It was truly disheartening to read the results of Dr. Carol Kunzel and colleagues August JADA article, "On the Primary Care Frontlines: The Role of the General Practitioner in Smoking-Cessation Activities and Diabetes Management" (
JADA 2005;136:114453[Abstract/Free Full Text]
). The authors documented a lack of mastery of knowledge and behavioral practices by active general dental practitioners in regard to involvement in screening and monitoring patients with diabetes.
Approximately 16 million Americans are believed to have diabetes, which, if not properly managed, can result in death from atherosclerotic disease (for example, myocardial infarction and stroke), renal failure and overwhelming sepsis.1,2 Diabetes is, however, one of the systemic illnesses whose control, in part, is dependent on proper dental treatment.
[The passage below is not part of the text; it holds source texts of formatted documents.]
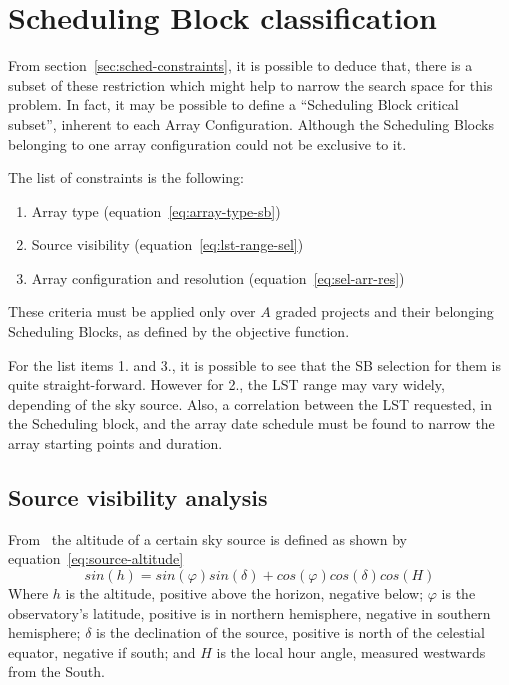 \section{Scheduling Block classification}
\label{sec:array-sb-classification}
From section~\ref{sec:sched-constraints}, it is possible to deduce that, there is a subset of these restriction which might help to narrow the search space for this problem. In fact, it may be possible to define a ``Scheduling Block critical subset'', inherent to each Array Configuration. Although the Scheduling Blocks belonging to one array configuration could not be exclusive to it.

The list of constraints is the following:
\begin{enumerate}
\item Array type (equation~\ref{eq:array-type-sb})
\item Source visibility (equation~\ref{eq:lst-range-sel})
\item Array configuration and resolution (equation~\ref{eq:sel-arr-res})
\end{enumerate}
These criteria must be applied only over $A$ graded projects and their belonging Scheduling Blocks, as defined by the objective function.

For the list items 1. and 3., it is possible to see that the SB selection for them is quite straight-forward. However for 2., the LST range may vary widely, depending of the sky source. Also, a correlation between the LST requested, in the Scheduling block, and the array date schedule must be found to narrow the array starting points and duration.

\subsection{Source visibility analysis}
From~\cite{meeus98} the altitude of a certain sky source is defined as shown by equation~\ref{eq:source-altitude}
\begin{equation}
\label{eq:source-altitude}
sin(h) = sin(\varphi) sin(\delta) + cos(\varphi) cos(\delta) cos(H)
\end{equation}
Where $h$ is the altitude, positive above the horizon, negative below; $\varphi$ is the observatory's latitude, positive is in northern hemisphere, negative in southern hemisphere; $\delta$ is the declination of the source, positive is north of the celestial equator, negative if south; and $H$ is the local hour angle, measured westwards from the South.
My colleagues and I3 have demonstrated that the removal of oral sites of infection (that is, treatment of periodontitis and removal of teeth with excessive alveolar bone loss or periapical infections, as well as oral hygiene instruction, full-mouth scaling, subgingival curettage and root planing) can result in a significant improvement (17 percent) in glycemic control.
These results are critically important because strict control of blood glucose levels has been shown to prevent, or mitigate, the numerous systemic complications associated with the disease.4 The primary care role of dentists certainly extends to monitoring those aspects of systemic illnesses for which our inventions have been shown to be helpful.